Ellen is the cutest thing I have ever seen and she fits in my backpack so she’s coming home with me. Ula is very smart but a little quieter. She often helps the other kids with their work. Joe is sixteen but acts 12 because of developmental problems. Sometimes it is hard to understand him and he gets frustrated when he has to repeat himself but he’s an awesome kid. I also help coach his football (soccer) team now, so me and him are pretty close.
On july 29 the kainyiah’s lost their 11 year-old daughter monica. She was hit by a car on her way to church. We have talked to the kids and our host dad about it but aunty mary (our host mother) avoids the subject and is not herself, which is hard for the kids to see.
On a different note: eating here is like that scene in along came polly. Every dish has some type of mystery meat…dried fish, goat…their intestines, chicken I dunno what, octopus heads. I am definitely missing veggies.
On monday we started teaching in the nursery and this tuesday we will finish in grade 7 before we decide where we want to teach. So far I like grade 3/4 the best. To every teacher I’ve had. I am SOOOOO sorry. North american kids have zero respect. Here, every morning the boys salute us and the girls curtsy. When they leave class every single one of them shakes our hand. Its hard for me to remember the last time I said hello to a teacher. No one here can say hailey so most of the kids call me Mme. Hai. Or sister Yaa ( my ghanian name).
Also you only need to have completed secondary here to teach. all of the teachers are 20-23 which is really cool cause they show us around lots!
I absolutely LOVE it here and to make it better me and my room mate are pretty much exactly the same person so what’s not to love…?
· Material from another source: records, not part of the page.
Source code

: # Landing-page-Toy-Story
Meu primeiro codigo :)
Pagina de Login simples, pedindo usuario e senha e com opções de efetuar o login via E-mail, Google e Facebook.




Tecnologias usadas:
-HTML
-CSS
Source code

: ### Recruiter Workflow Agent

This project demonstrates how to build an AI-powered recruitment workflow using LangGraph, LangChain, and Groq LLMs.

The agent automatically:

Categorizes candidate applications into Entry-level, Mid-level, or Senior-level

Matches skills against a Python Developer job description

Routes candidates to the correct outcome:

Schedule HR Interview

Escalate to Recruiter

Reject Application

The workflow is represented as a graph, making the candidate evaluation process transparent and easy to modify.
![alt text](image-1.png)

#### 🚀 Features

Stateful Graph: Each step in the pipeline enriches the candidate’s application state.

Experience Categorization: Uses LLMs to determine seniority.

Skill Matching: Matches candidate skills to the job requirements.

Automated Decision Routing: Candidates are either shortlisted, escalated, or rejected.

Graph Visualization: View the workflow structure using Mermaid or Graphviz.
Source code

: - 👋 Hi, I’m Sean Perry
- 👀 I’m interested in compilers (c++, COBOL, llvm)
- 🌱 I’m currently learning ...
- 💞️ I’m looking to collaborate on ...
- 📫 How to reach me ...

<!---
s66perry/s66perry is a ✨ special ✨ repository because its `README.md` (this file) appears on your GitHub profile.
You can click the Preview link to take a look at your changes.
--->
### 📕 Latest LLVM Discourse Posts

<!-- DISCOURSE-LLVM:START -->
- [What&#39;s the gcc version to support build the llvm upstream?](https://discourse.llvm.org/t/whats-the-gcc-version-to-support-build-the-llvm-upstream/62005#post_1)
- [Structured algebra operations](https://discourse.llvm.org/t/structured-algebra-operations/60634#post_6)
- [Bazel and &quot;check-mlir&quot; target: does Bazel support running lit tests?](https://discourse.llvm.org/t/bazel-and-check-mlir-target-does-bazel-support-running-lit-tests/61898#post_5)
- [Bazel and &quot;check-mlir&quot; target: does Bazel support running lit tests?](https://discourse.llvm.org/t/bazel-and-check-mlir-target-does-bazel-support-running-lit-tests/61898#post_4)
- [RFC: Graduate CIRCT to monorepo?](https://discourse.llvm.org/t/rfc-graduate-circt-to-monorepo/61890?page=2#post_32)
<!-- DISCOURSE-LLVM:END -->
Friday night we went out in town ( which is about an hour away by trotro) and met up with the other volunteers. It was good to see familiar faces. I was starting to miss them. After hearing about their placements I could not be happier with ours. Many of them are at wealthy boarding schools ( they might as well be in the US) used to having volunteers so they aren’t really needed. We are the first volunteers to ever come and they really need our help too, it feels good to know we are actually making a difference for these kids.